In craniates from hagfish to humans, the stem cells known as spermatogonia and oogonia which will produce the gametes later in life do not form in the gonads.  Instead, they are produced in yolk sac and must subsequently migrate to the gonads (Romer, p. 421).  The primordial germ cells form in the yolk sac (near the allantois) in the 5th week of embryonic development and they migrate towards the genital ridge, which forms in the 6th week of embryonic development.  If they do not reach this ridge, gonads do not form (Sadler, p. 271). These primordial germ cells (PCGs) are capable or forming spermatogonia or oogonia, depending on the environment in which migrate (Tilmann, 2002). 
germ cells

     Although some structures of the reproductive system may be single structures as adults, it should be remembered that in embryos they develop as paired structures (similar to the condition found in lower vertebrates). Some males are born with the condition of hemipenis and hemiscrotum (Moore, p.  320), double penises (from two embryonic genital tubercles), or a forked penis (from a branched genital tubercle) (Jones, 1991). In the case of the uterus, for example, it is paired in some mammals, a single fused structure in others, and fused at the base but with separate branches leading to the two oviducts in others.  In the human embryo, the uterus begins as a pair of uterine tubes which begin their fusion caudally (Sadler, p. 282).  The condition known as uterus didelphys occurs if the two female tubes fail to fuse producing a double vagina and uterus.  The condition known as uterus bicornis results from incomplete fusion.  A septum may persist in the uterus and the cervix may be double. Conditions such as these exist in about one in every 1500 female births (Jones, 1991; Jarcho, Julius).  HOXA13 mutations cause the formation of a bicornuate uterus (Manouvrier-Hanu, 1999). 

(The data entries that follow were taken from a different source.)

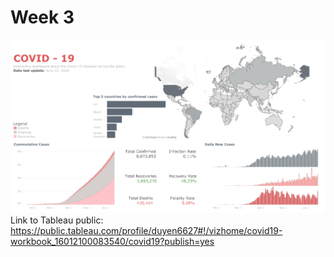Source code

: # Week 3
![Tableau](https://github.com/trungduyen0220/coderschool-devC/blob/master/Week%203/covid19.gif)
Link to Tableau public: 
https://public.tableau.com/profile/duyen6627#!/vizhome/covid19-workbook_16012100083540/covid19?publish=yes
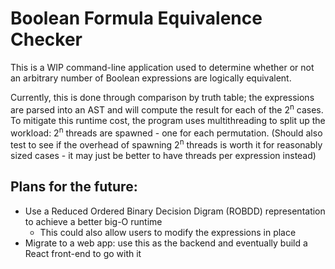 # Boolean Formula Equivalence Checker
This is a WIP command-line application used to determine whether or not an arbitrary number of Boolean expressions are logically equivalent.

Currently, this is done through comparison by truth table; the expressions are parsed into an AST and will compute the result for each of the 2<sup>n</sup> cases. 
To mitigate this runtime cost, the program uses multithreading to split up the workload: 2<sup>n</sup> threads are spawned - one for each permutation. (Should also test to see if the overhead of spawning 2<sup>n</sup> threads is worth it for reasonably sized cases - it may just be better to have threads per expression instead)

## Plans for the future:
- Use a Reduced Ordered Binary Decision Digram (ROBDD) representation to achieve a better big-O runtime
    - This could also allow users to modify the expressions in place
- Migrate to a web app: use this as the backend and eventually build a React front-end to go with it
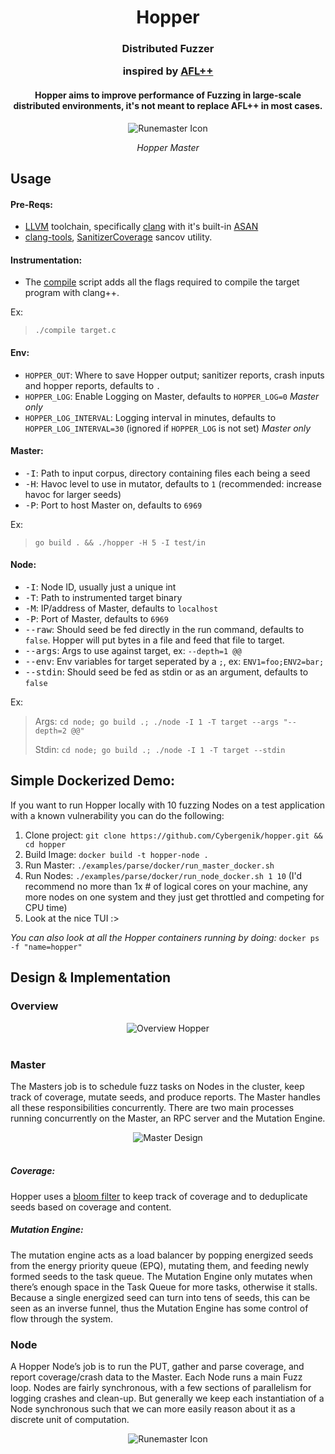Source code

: <h1 align="center">Hopper</h1>

<div align="center">
<h3>
Distributed Fuzzer

inspired
by <a href="https://github.com/AFLplusplus/AFLplusplus">AFL++</a>
</h3>

<h4> Hopper aims to improve performance of Fuzzing in large-scale
distributed environments, it's not meant to replace AFL++ in most cases.
</h4>

<img src="images/tui.png" align="center" alt="Runemaster Icon"/><br>

*Hopper Master*

</div>

## Usage

#### Pre-Reqs:

- [LLVM](https://clang.llvm.org/) toolchain, specifically
  [clang](https://clang.llvm.org/get_started.html) with it's built-in
  [ASAN](https://clang.llvm.org/docs/AddressSanitizer.html)
- [clang-tools](https://clang.llvm.org/docs/ClangTools.html),
  [SanitizerCoverage](https://clang.llvm.org/docs/SanitizerCoverage.html)
  sancov utility.

#### Instrumentation:

- The [compile](test/compile) script adds all the flags required to compile
  the target program with clang++.

Ex:
> `./compile target.c`

#### Env:
- `HOPPER_OUT`: Where to save Hopper output; sanitizer reports, crash inputs and
  hopper reports, defaults to `.`
- `HOPPER_LOG`: Enable Logging on Master, defaults to `HOPPER_LOG=0` _Master
  only_
- `HOPPER_LOG_INTERVAL`: Logging interval in minutes, defaults to 
  `HOPPER_LOG_INTERVAL=30` (ignored if `HOPPER_LOG` is not set) _Master only_

#### Master:

- <kbd>-I</kbd>: Path to input corpus, directory containing files each being a
  seed
- <kbd>-H</kbd>: Havoc level to use in mutator, defaults to `1` (recommended:
  increase havoc for larger seeds)
- <kbd>-P</kbd>: Port to host Master on, defaults to `6969`

Ex:
> `go build . && ./hopper -H 5 -I test/in`

#### Node:

- <kbd>-I</kbd>: Node ID, usually just a unique int
- <kbd>-T</kbd>: Path to instrumented target binary
- <kbd>-M</kbd>: IP/address of Master, defaults to `localhost`
- <kbd>-P</kbd>: Port of Master, defaults to `6969`
- <kbd>--raw</kbd>: Should seed be fed directly in the run command, defaults to
  `false`. Hopper will put bytes in a file and feed that file to target.
- <kbd>--args</kbd>: Args to use against target, ex: `--depth=1 @@`
- <kbd>--env</kbd>: Env variables for target seperated by a `;`, ex:
  `ENV1=foo;ENV2=bar;`
- <kbd>--stdin</kbd>: Should seed be fed as stdin or as an argument, defaults
  to `false`

Ex: 
> Args: `cd node; go build .; ./node -I 1 -T target --args "--depth=2 @@"` 
>
> Stdin: `cd node; go build .; ./node -I 1 -T target --stdin`

## Simple Dockerized Demo:

If you want to run Hopper locally with 10 fuzzing Nodes on a test application
with a known vulnerability you can do the following:

1. Clone project: `git clone https://github.com/Cybergenik/hopper.git && cd hopper`
2. Build Image: `docker build -t hopper-node .`
3. Run Master: `./examples/parse/docker/run_master_docker.sh` 
4. Run Nodes: `./examples/parse/docker/run_node_docker.sh 1 10` (I'd recommend no more
   than 1x # of logical cores on your machine, any more nodes on one system
   and they just get throttled and competing for CPU time)
5. Look at the nice TUI :>

*You can also look at all the Hopper containers running by doing:* `docker ps -f "name=hopper"`

## Design & Implementation

### Overview

<div align="center"><img src="images/arch.png" align="center" alt="Overview
Hopper"/></div><br>

### Master

The Masters job is to schedule fuzz tasks on Nodes in the cluster, keep track of
coverage, mutate seeds, and produce reports. The Master handles all these
responsibilities concurrently. There are two main processes running concurrently
on the Master, an RPC server and the Mutation Engine.

<div align="center"><img src="images/master.png" align="center" alt="Master Design"/></div><br>

##### Coverage: 

Hopper uses a [bloom filter](https://en.wikipedia.org/wiki/Bloom_filter) to keep
track of coverage and to deduplicate seeds based on coverage and content.

##### Mutation Engine:

The mutation engine acts as a load balancer by popping energized seeds from the
energy priority queue (EPQ), mutating them, and feeding newly formed seeds to
the task queue. The Mutation Engine only mutates when there’s enough space in
the Task Queue for more tasks, otherwise it stalls. Because a single energized
seed can turn into tens of seeds, this can be seen as an inverse funnel, thus
the Mutation Engine has some control of flow through the system.

### Node

A Hopper Node’s job is to run the PUT, gather and parse coverage, and report
coverage/crash data to the Master. Each Node runs a main Fuzz loop. Nodes are
fairly synchronous, with a few sections of parallelism for logging crashes and
clean-up. But generally we keep each instantiation of a Node synchronous such
that we can more easily reason about it as a discrete unit of computation.

<div align="center"><img src="images/node.png" align="center" alt="Runemaster
Icon"/></div><br>

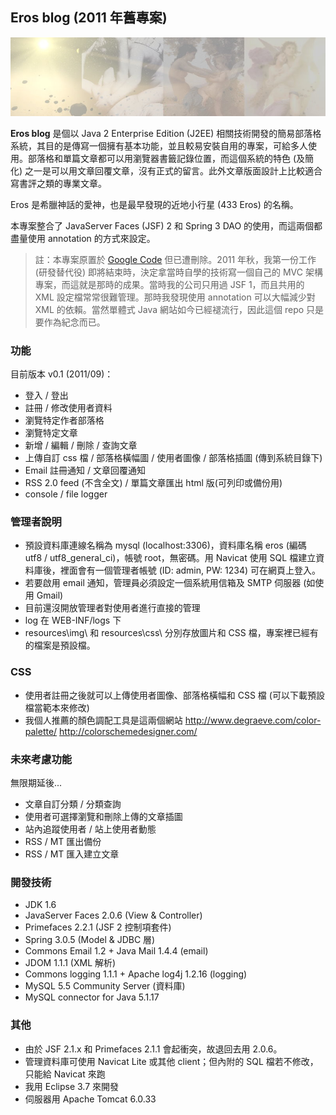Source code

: ## Eros blog (2011 年舊專案)

![image](https://raw.githubusercontent.com/alankrantas/Eros_blog/main/Eros_blog/resources/img/eros_banner.jpg?token=GHSAT0AAAAAABHRDDFULPZM75JOYCAAB2HMYP7TMBA)

**Eros blog** 是個以 Java 2 Enterprise Edition (J2EE) 相關技術開發的簡易部落格系統，其目的是傳寫一個擁有基本功能，並且較易安裝自用的專案，可給多人使用。部落格和單篇文章都可以用瀏覽器書籤記錄位置，而這個系統的特色 (及簡化) 之一是可以用文章回覆文章，沒有正式的留言。此外文章版面設計上比較適合寫書評之類的專業文章。

Eros 是希臘神話的愛神，也是最早發現的近地小行星 (433 Eros) 的名稱。

本專案整合了 JavaServer Faces (JSF) 2 和 Spring 3 DAO 的使用，而這兩個都盡量使用 annotation 的方式來設定。

> 註：本專案原置於 [Google Code](https://code.google.com/archive/p/eros-java-blog/) 但已遭刪除。2011 年秋，我第一份工作 (研發替代役) 即將結束時，決定拿當時自學的技術寫一個自己的 MVC 架構專案，而這就是那時的成果。當時我的公司只用過 JSF 1，而且共用的 XML 設定檔常常很難管理。那時我發現使用 annotation 可以大幅減少對 XML 的依賴。當然單體式 Java 網站如今已經褪流行，因此這個 repo 只是要作為紀念而已。

### 功能

目前版本 v0.1 (2011/09)：

* 登入 / 登出
* 註冊 / 修改使用者資料
* 瀏覽特定作者部落格
* 瀏覽特定文章
* 新增 / 編輯 / 刪除 / 查詢文章
* 上傳自訂 css 檔 / 部落格橫幅圖 / 使用者圖像 / 部落格插圖 (傳到系統目錄下)
* Email 註冊通知 / 文章回覆通知
* RSS 2.0 feed (不含全文) / 單篇文章匯出 html 版(可列印或備份用)
* console / file logger

### 管理者說明

* 預設資料庫連線名稱為 mysql (localhost:3306)，資料庫名稱 eros (編碼 utf8 / utf8_general_ci)，帳號 root，無密碼。用 Navicat 使用 SQL 檔建立資料庫後，裡面會有一個管理者帳號 (ID: admin, PW: 1234) 可在網頁上登入。
* 若要啟用 email 通知，管理員必須設定一個系統用信箱及 SMTP 伺服器 (如使用 Gmail)
* 目前還沒開放管理者對使用者進行直接的管理
* log 在 WEB-INF/logs 下
* resources\img\ 和 resources\css\ 分別存放圖片和 CSS 檔，專案裡已經有的檔案是預設檔。

### CSS

* 使用者註冊之後就可以上傳使用者圖像、部落格橫幅和 CSS 檔 (可以下載預設檔當範本來修改)
* 我個人推薦的顏色調配工具是這兩個網站 http://www.degraeve.com/color-palette/ http://colorschemedesigner.com/

### 未來考慮功能

無限期延後...

* 文章自訂分類 / 分類查詢
* 使用者可選擇瀏覽和刪除上傳的文章插圖
* 站內追蹤使用者 / 站上使用者動態
* RSS / MT 匯出備份
* RSS / MT 匯入建立文章

### 開發技術

* JDK 1.6
* JavaServer Faces 2.0.6 (View & Controller)
* Primefaces 2.2.1 (JSF 2 控制項套件)
* Spring 3.0.5 (Model & JDBC 層)
* Commons Email 1.2 + Java Mail 1.4.4 (email)
* JDOM 1.1.1 (XML 解析)
* Commons logging 1.1.1 + Apache log4j 1.2.16 (logging)
* MySQL 5.5 Community Server (資料庫)
* MySQL connector for Java 5.1.17

### 其他

* 由於 JSF 2.1.x 和 Primefaces 2.1.1 會起衝突，故退回去用 2.0.6。
* 管理資料庫可使用 Navicat Lite 或其他 client；但內附的 SQL 檔若不修改，只能給 Navicat 來跑
* 我用 Eclipse 3.7 來開發
* 伺服器用 Apache Tomcat 6.0.33

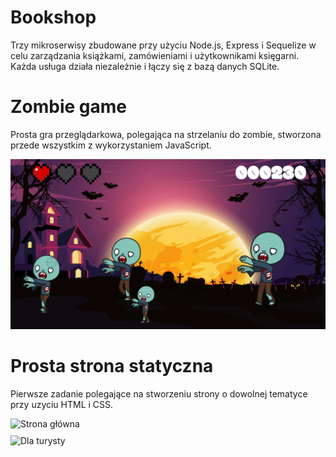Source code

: # Bookshop
   Trzy mikroserwisy zbudowane przy użyciu Node.js, Express i Sequelize w celu zarządzania książkami, zamówieniami i użytkownikami księgarni. Każda usługa działa niezależnie i łączy się z bazą danych SQLite.

# Zombie game
  Prosta gra przeglądarkowa, polegająca na strzelaniu do zombie, stworzona przede wszystkim z wykorzystaniem JavaScript.

  <div align="center">
    <img src="ZombieGame.png" alt="ZombieGame" width="800">
  </div>

# Prosta strona statyczna
  Pierwsze zadanie polegające na stworzeniu strony o dowolnej tematyce przy uzyciu HTML i CSS. 
<div style="display: flex;flex-wrap: wrap; ; gap: 10px;">
  <img src="StronaGłówna.png" alt="Strona główna" width="400">
  <img src="DlaTurysty.png" alt="Dla turysty" width="400">
</div>


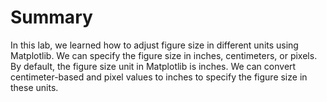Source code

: # Summary

In this lab, we learned how to adjust figure size in different units using Matplotlib. We can specify the figure size in inches, centimeters, or pixels. By default, the figure size unit in Matplotlib is inches. We can convert centimeter-based and pixel values to inches to specify the figure size in these units.

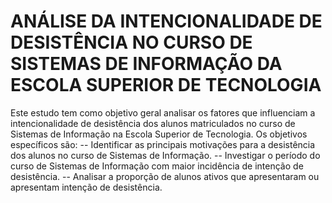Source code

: # ANÁLISE DA INTENCIONALIDADE DE DESISTÊNCIA NO CURSO DE SISTEMAS DE INFORMAÇÃO DA ESCOLA SUPERIOR DE TECNOLOGIA

Este estudo tem como objetivo geral analisar os fatores que influenciam a intencionalidade de desistência dos alunos matriculados no curso de Sistemas de Informação na Escola Superior de Tecnologia. 
Os objetivos específicos são:
-- Identificar as principais motivações para a desistência dos alunos no curso de Sistemas de Informação.
-- Investigar o período do curso de Sistemas de Informação com maior incidência de intenção de desistência.
-- Analisar a proporção de alunos ativos que apresentaram ou apresentam intenção de desistência.
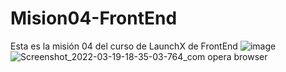 # Mision04-FrontEnd
Esta es la misión 04 del curso de LaunchX de FrontEnd
![image](https://user-images.githubusercontent.com/99146156/159143129-6b56318b-f721-4158-8acb-34bc1091ef06.png)
![Screenshot_2022-03-19-18-35-03-764_com opera browser](https://user-images.githubusercontent.com/99146156/159143178-6f99d274-0876-42fa-b5a8-ac9eaec86213.jpg)
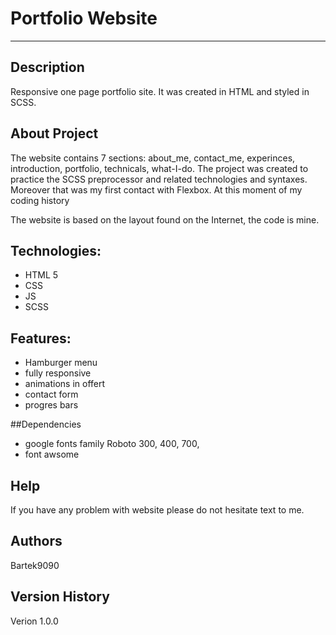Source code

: # Portfolio Website
-------------------------

## Description
Responsive one page portfolio site. It was created in HTML and styled in SCSS.

## About Project 
The website contains 7 sections: about_me, contact_me, experinces, introduction, portfolio, technicals, what-I-do.
The project was created to practice the SCSS preprocessor and related technologies and syntaxes. Moreover that was my first contact with Flexbox. 
At this moment of my coding history 

The website is based on the layout found on the Internet,  the code is mine.

## Technologies:
* HTML 5
* CSS
* JS
* SCSS

## Features:
* Hamburger menu
* fully responsive
* animations in offert
* contact form
* progres bars


##Dependencies
* google fonts family Roboto 300, 400, 700, 
* font awsome

## Help
If you have any problem with website please do not hesitate text to me.

## Authors
Bartek9090

## Version History

Verion 1.0.0
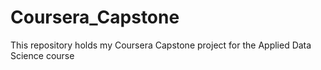 # Coursera_Capstone
This repository holds my Coursera Capstone project for the Applied Data Science course
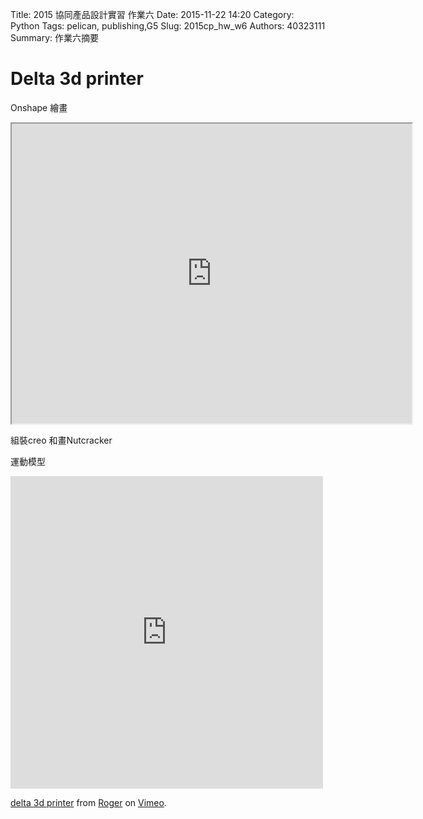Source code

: Title: 2015 協同產品設計實習 作業六
Date: 2015-11-22 14:20
Category: Python
Tags: pelican, publishing,G5
Slug: 2015cp_hw_w6
Authors: 40323111
Summary: 作業六摘要


Delta 3d printer 
============

Onshape 繪畫

<iframe src="https://drive.google.com/a/gm.nfu.edu.tw/file/d/0B1Z8Jlqj5NqBbmlkRXV3eHg1R1E/preview" width="640" height="480"></iframe>

組裝creo 和畫Nutcracker








運動模型

<iframe src="https://player.vimeo.com/video/144231952" width="500" height="500" frameborder="0" webkitallowfullscreen mozallowfullscreen allowfullscreen></iframe>
<p><a href="https://vimeo.com/144231952">delta 3d printer</a> from <a href="https://vimeo.com/user32373864">Roger</a> on <a href="https://vimeo.com">Vimeo</a>.</p>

  Although adult humans do not possess a cloaca, the tissues derived from the embryonic cloacal folds do form part of the reproductive system.  The cloacal folds form the urogenital folds (which form the penis in males and the labia minora in females) and anal folds.  In males with hypospadias, there are abnormal uretral openings because the fusion of the folds was not complete (Sadler, p. 283-4).
     In both males and females, the gonads develop high in the abdomen, superior to the metanephric kidneys.  From this original position, they must descend to the pelvic brim (in females) or outside the abdomenopelvic cavity into the scrotum (in males).  As a result of this descent, males have an opening in the body wall, the inguinal canal, through which the testes pass which is the site where the components of the spermatic cord (vas deferens, testicular blood vessels, nerves) enter the body.  This condition leaves males susceptible to inguinal hernias.  Some male infants suffer from congenital inguinal hernia (Moore, p.  343).   (The inguinal canal in the human model is depicted in the adjacent photo).  
     In cryptorchism, one or both of the testes do not descend into the scrotum in infant males.  Because of the high internal body temperature, a testis maintained within the body will be unable to produce mature sperm. About 30% of premature males and 3-4% of full term males suffer from undescended testes.  Other male infants have ectopic testes which pass through the inguinal canal but do not reach the scrotum.  A testis can even migrate into the penis (Concodora, 1976; (Moore, p.  343).  abnormal

     In most females, the mesonephros and its ducts degenerate completely and the reproductive system is completely separate from the urinary system.  In males however, mesonephric ducts are retained but as parts of the reproductive tract rather than the urinary tract.  Both semen and urine pass through the urethra and therefore, the urinary and reproductive systems are not completely separate.  Females may have remnants of the mesonephros which form structures known as the appendix vesiculosa, epoophoron, paraphoron, and duct of Gartner.  In males, persistent mesonephric tissue may form the appendix of the testes (Moore, p.  333). 

     Some fetuses suffer from the absence of the clitoris or penis (Moore, p.  338) or the absence of the vagina (Moore, p.  339). The absence of the clitoris is a rare congenital abnormality. It is sometimes observed with other abnormalities, such as the absence of the labia minora or majora (Bellemare, 2005). Some females are born with an extra ovary (Cruikshank, 1990). Male abnormalities can include the absence of the penis, a micropenis (caused by lack of pituitary secretion) (Jones, 1991).

True hermaphrodites may posses one ovary and one testis (with male ducts on one side and female ducts on the other) or a gonad called an ovotestis which possesses both male and female cells (and may possess a combination of male and female duts). Pseudohermaphrodites possess genetalia which correspond to the opposite gender of that represented by the gonads (Jones, 1991).

Several polar bears are known to have had enlarged an clitoris; some were misidentified as pseudohermaphrodites (Sonne, 2005).